LONDON, UK — The chairman and senior executives of one of Britain's biggest banks have jumped overboard. The government has ordered an inquiry. A multimillion dollar fine has been imposed.

So can we all now sleep safe knowing that banking is secure?

Of course not.

While the decks may have already been mopped at Barclays in the wake of the interest rate scam, Britain's financial sector remains in jeopardy. Even the prospect of more executives from other banks being made to walk the plank is unlikely to win back the trust of an outraged public.

And although the government and the country's leading banks are doing their best to limit the damage, one of the biggest upheavals in a generation could soon unfold in the UK banking industry, both on Main Street and in London's investment powerhouses.
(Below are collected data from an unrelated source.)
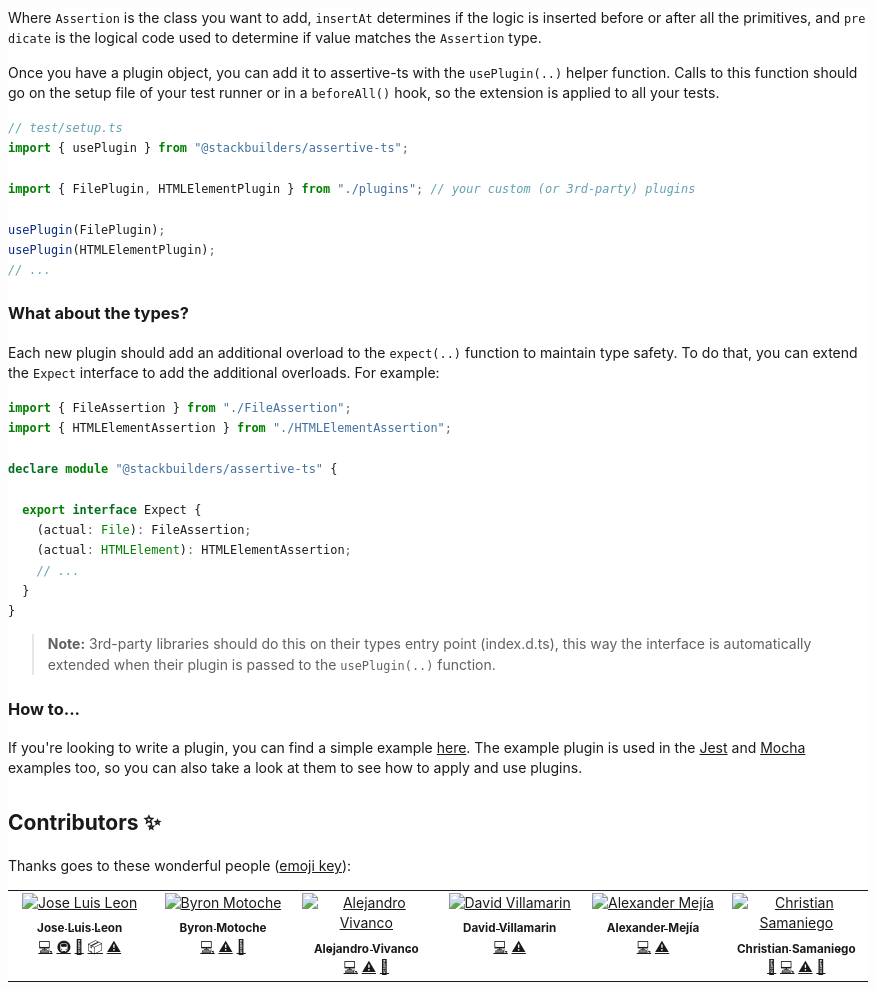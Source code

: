 Where `Assertion` is the class you want to add, `insertAt` determines if the logic is inserted before or after all the primitives, and `predicate` is the logical code used to determine if value matches the `Assertion` type.

Once you have a plugin object, you can add it to assertive-ts with the `usePlugin(..)` helper function. Calls to this function should go on the setup file of your test runner or in a `beforeAll()` hook, so the extension is applied to all your tests.
```ts
// test/setup.ts
import { usePlugin } from "@stackbuilders/assertive-ts";

import { FilePlugin, HTMLElementPlugin } from "./plugins"; // your custom (or 3rd-party) plugins

usePlugin(FilePlugin);
usePlugin(HTMLElementPlugin);
// ...
```

### What about the types?

Each new plugin should add an additional overload to the `expect(..)` function to maintain type safety. To do that, you can extend the `Expect` interface to add the additional overloads. For example:
```ts
import { FileAssertion } from "./FileAssertion";
import { HTMLElementAssertion } from "./HTMLElementAssertion";

declare module "@stackbuilders/assertive-ts" {

  export interface Expect {
    (actual: File): FileAssertion;
    (actual: HTMLElement): HTMLElementAssertion;
    // ...
  }
}
```

> **Note:** 3rd-party libraries should do this on their types entry point (index.d.ts), this way the interface is automatically extended when their plugin is passed to the `usePlugin(..)` function.

### How to...

If you're looking to write a plugin, you can find a simple example [here](https://github.com/stackbuilders/assertive-ts/blob/main/examples/symbolPlugin/). The example plugin is used in the [Jest](https://github.com/stackbuilders/assertive-ts/blob/main/examples/jest/test/plugins.test.ts) and [Mocha](https://github.com/stackbuilders/assertive-ts/blob/main/examples/mocha/test/plugins.test.ts) examples too, so you can also take a look at them to see how to apply and use plugins.

## Contributors ✨

Thanks goes to these wonderful people ([emoji key](https://allcontributors.org/docs/en/emoji-key)):




<table>
  <tbody>
    <tr>
      <td align="center" valign="top" width="14.28%"><a href="https://github.com/JoseLion"><img src="https://avatars.githubusercontent.com/u/3087228?v=4?s=100" width="100px;" alt="Jose Luis Leon"/><br /><sub><b>Jose Luis Leon</b></sub></a><br /><a href="https://github.com/stackbuilders/assertive-ts/commits?author=JoseLion" title="Code">💻</a> <a href="#infra-JoseLion" title="Infrastructure (Hosting, Build-Tools, etc)">🚇</a> <a href="#maintenance-JoseLion" title="Maintenance">🚧</a> <a href="#platform-JoseLion" title="Packaging/porting to new platform">📦</a> <a href="https://github.com/stackbuilders/assertive-ts/commits?author=JoseLion" title="Tests">⚠️</a></td>
      <td align="center" valign="top" width="14.28%"><a href="https://github.com/byrpatrick"><img src="https://avatars.githubusercontent.com/u/37427699?v=4?s=100" width="100px;" alt="Byron Motoche"/><br /><sub><b>Byron Motoche</b></sub></a><br /><a href="https://github.com/stackbuilders/assertive-ts/commits?author=byrpatrick" title="Code">💻</a> <a href="https://github.com/stackbuilders/assertive-ts/commits?author=byrpatrick" title="Tests">⚠️</a> <a href="https://github.com/stackbuilders/assertive-ts/pulls?q=is%3Apr+reviewed-by%3Abyrpatrick" title="Reviewed Pull Requests">👀</a></td>
      <td align="center" valign="top" width="14.28%"><a href="https://github.com/alejo0o"><img src="https://avatars.githubusercontent.com/u/60680371?v=4?s=100" width="100px;" alt="Alejandro Vivanco"/><br /><sub><b>Alejandro Vivanco</b></sub></a><br /><a href="https://github.com/stackbuilders/assertive-ts/commits?author=alejo0o" title="Code">💻</a> <a href="https://github.com/stackbuilders/assertive-ts/commits?author=alejo0o" title="Tests">⚠️</a> <a href="https://github.com/stackbuilders/assertive-ts/pulls?q=is%3Apr+reviewed-by%3Aalejo0o" title="Reviewed Pull Requests">👀</a></td>
      <td align="center" valign="top" width="14.28%"><a href="https://github.com/dalejo96"><img src="https://avatars.githubusercontent.com/u/77456654?v=4?s=100" width="100px;" alt="David Villamarin"/><br /><sub><b>David Villamarin</b></sub></a><br /><a href="https://github.com/stackbuilders/assertive-ts/commits?author=dalejo96" title="Code">💻</a> <a href="https://github.com/stackbuilders/assertive-ts/commits?author=dalejo96" title="Tests">⚠️</a></td>
      <td align="center" valign="top" width="14.28%"><a href="https://github.com/Alex0jk"><img src="https://avatars.githubusercontent.com/u/22301755?v=4?s=100" width="100px;" alt="Alexander Mejía"/><br /><sub><b>Alexander Mejía</b></sub></a><br /><a href="https://github.com/stackbuilders/assertive-ts/commits?author=Alex0jk" title="Code">💻</a> <a href="https://github.com/stackbuilders/assertive-ts/commits?author=Alex0jk" title="Tests">⚠️</a></td>
      <td align="center" valign="top" width="14.28%"><a href="https://github.com/ChristianSama"><img src="https://avatars.githubusercontent.com/u/43491324?v=4?s=100" width="100px;" alt="Christian Samaniego"/><br /><sub><b>Christian Samaniego</b></sub></a><br /><a href="https://github.com/stackbuilders/assertive-ts/commits?author=ChristianSama" title="Documentation">📖</a> <a href="https://github.com/stackbuilders/assertive-ts/commits?author=ChristianSama" title="Code">💻</a> <a href="https://github.com/stackbuilders/assertive-ts/commits?author=ChristianSama" title="Tests">⚠️</a> <a href="https://github.com/stackbuilders/assertive-ts/pulls?q=is%3Apr+reviewed-by%3AChristianSama" title="Reviewed Pull Requests">👀</a></td>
The latest scandal involved the fixing of LIBOR, or the London Interbank Offered Rate. In plain English, this is the interest rate 18 major banks such as Barclays, JPMorgan and HSBC charge each other to lend money. It's calculated by averaging out the borrowing costs of all banks.

In attempting to manipulate the rate by feeding false information between 2006 and 2009, traders at Barclays hoped to make the bank's liquidity levels seem in better shape than they actually were. At the same time, they profited by speculating on the rates they were rigging. (Here's an entertaining, plain-English primer on LIBOR.)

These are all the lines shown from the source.